Se Pedro Santana Lopes voltar à ribalta a Santa Casa da Misericórdia de Lisboa torna-se uma nova incubadora/reabilitadora de líderes políticos. A aura de beneficiência e benfeitoria por si concedida será um bálsamo rejuvenescedor para um político gravemente ferido.

A SCML é uma instituição secular, robusta, dona de um dos maiores patrimónios imobiliários do país, a maioria proveniente de doação após morte, sendo este património gerador de receitas milionárias canalizadas para reinvestir em obras de beneficiação, aquisição de novo património, além da sua utilização na actividade de apoio social.

Anualmente a SCML gere as receitas de mais de 2 750 milhões de euros provenientes do jogo. Depois de distribuídos prémios e pagas despesas associadas sobram 200 milhões de euros para a SCML e mais de 180 milhões de euros para os cofres do Estado. Posteriormente a SCML distribui todos os anos mais de 100 milhões de euros em forma de apoio social, tendo ainda uma despesa similar a nível de custos de pessoal num volume superior a 100 milhões de euros para remuneração dos seus mais de 5 000 trabalhadores.

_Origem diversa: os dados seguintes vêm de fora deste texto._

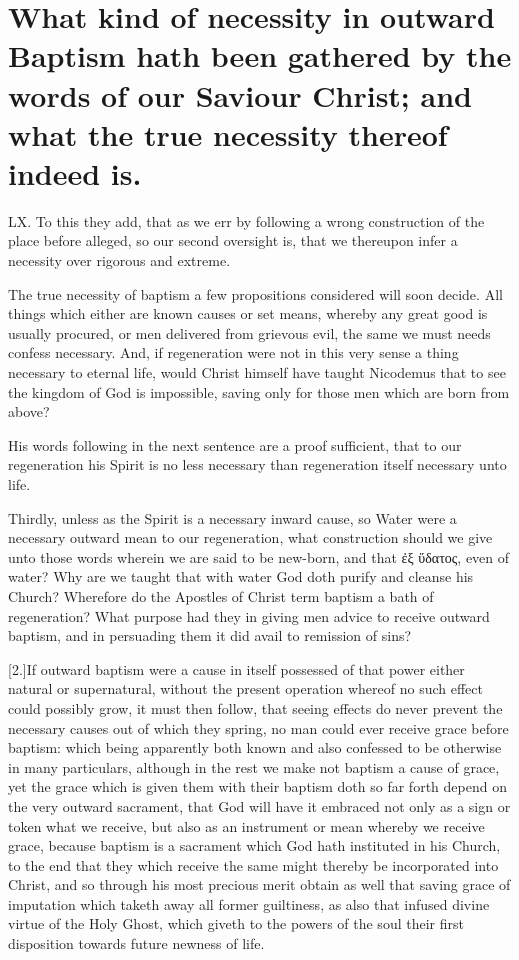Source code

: \section*{What kind of necessity in outward Baptism hath been gathered by the words of our Saviour Christ; and what the true necessity thereof indeed is.}
LX. To this they add, that as we err by following a wrong construction of the place before alleged, so our second oversight is, that we thereupon infer a necessity over rigorous and extreme.

The true necessity of baptism a few propositions considered will soon decide. All things which either are known causes or set means, whereby any great good is usually procured, or men delivered from grievous evil, the same we must needs confess necessary. And, if regeneration were not in this very  sense a thing necessary to eternal life, would Christ himself have taught Nicodemus that to see the kingdom of God is impossible, saving only for those men which are born from above?

His words following in the next sentence are a proof sufficient, that to our regeneration his Spirit is no less necessary than regeneration itself necessary unto life.

Thirdly, unless as the Spirit is a necessary inward cause, so Water were a necessary outward mean to our regeneration, what construction should we give unto those words wherein we are said to be new-born, and that ἐξ ὕδατος, even of water? Why are we taught that with water God doth purify and cleanse his Church? Wherefore do the Apostles of Christ term baptism a bath of regeneration? What purpose had they in giving men advice to receive outward baptism, and in persuading them it did avail to remission of sins?

[2.]If outward baptism were a cause in itself possessed of that power either natural or supernatural, without the present operation whereof no such effect could possibly grow, it must then follow, that seeing effects do never prevent the necessary causes out of which they spring, no man could ever receive grace before baptism: which being apparently both known and also confessed to be otherwise in many particulars, although in the rest we make not baptism a cause of grace, yet the grace which is given them with their baptism doth so far forth depend on the very outward sacrament, that God will have it embraced not only as a sign or token what we receive, but also as an instrument or mean whereby we receive grace, because baptism is a sacrament which God hath instituted in his Church, to the end that they which receive the same might thereby be incorporated into Christ, and so through his most precious merit obtain as well that saving grace of imputation which taketh away all former guiltiness,  as also that infused divine virtue of the Holy Ghost, which giveth to the powers of the soul their first disposition towards future newness of life.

Tal é a sua dimensão que a SCML é especialista reconhecida na gestão dos Jogos Santa Casa, de património imobiliário, de unidades de saúde, de unidades de apoio à inserção social, de creches, de jardins de infâncias, de ATLs, de unidades de formação de competência, de centros de reabilitação, etc.

A SCML é uma organização sem fins lucrativos que em 2016 teve um ‘balanço positivo’ de mais de 21 milhões de euros apresentando activos milionários, dos quais só depósitos bancários são quase 200 milhões de euros.

É compreensivo este acumular de riqueza e de peso no nosso espaço social e económico, afinal a SCML está a atingir os 520 anos de existência. Que seria de nós sem ela, outras SCMs e similares? É caso para especular algo infernal pois mesmo com a sua existência o retrado português da pobreza é assustador, há quem diga que está até substimado aos dias de hoje, sendo pelo menos certo que há 5 000 pessoas em situação de sem-abrigo a precisar de maior amparo. Apesar do óbvio crescimento deste tipo de organizações, em termos de áreas de actuação e volume de actividade social, aquele que deveria ser o principal indicador do seu sucesso, a regressão do número de pobres, não se verifica, mantendo-se constante nas últimas décadas.

Com tantos recursos à disposição, tantas áreas de actuação, faltará certamente um ingrediente secreto capaz de transformar a fórmula do atenuar da pobreza numa fórmula de resolução da pobreza. Sem dúvida que passará por uma interligação com o Estado, já que serão as políticas económicas deste que em muito influem na geração de pobreza. Por um lado temos organizações especializada no combate à pobreza existente, por outro temos um Estado que, pagando -lhes para isso,  espera destas organizações o atenuar dos efeitos colaterais menos agradáveis da sua governação.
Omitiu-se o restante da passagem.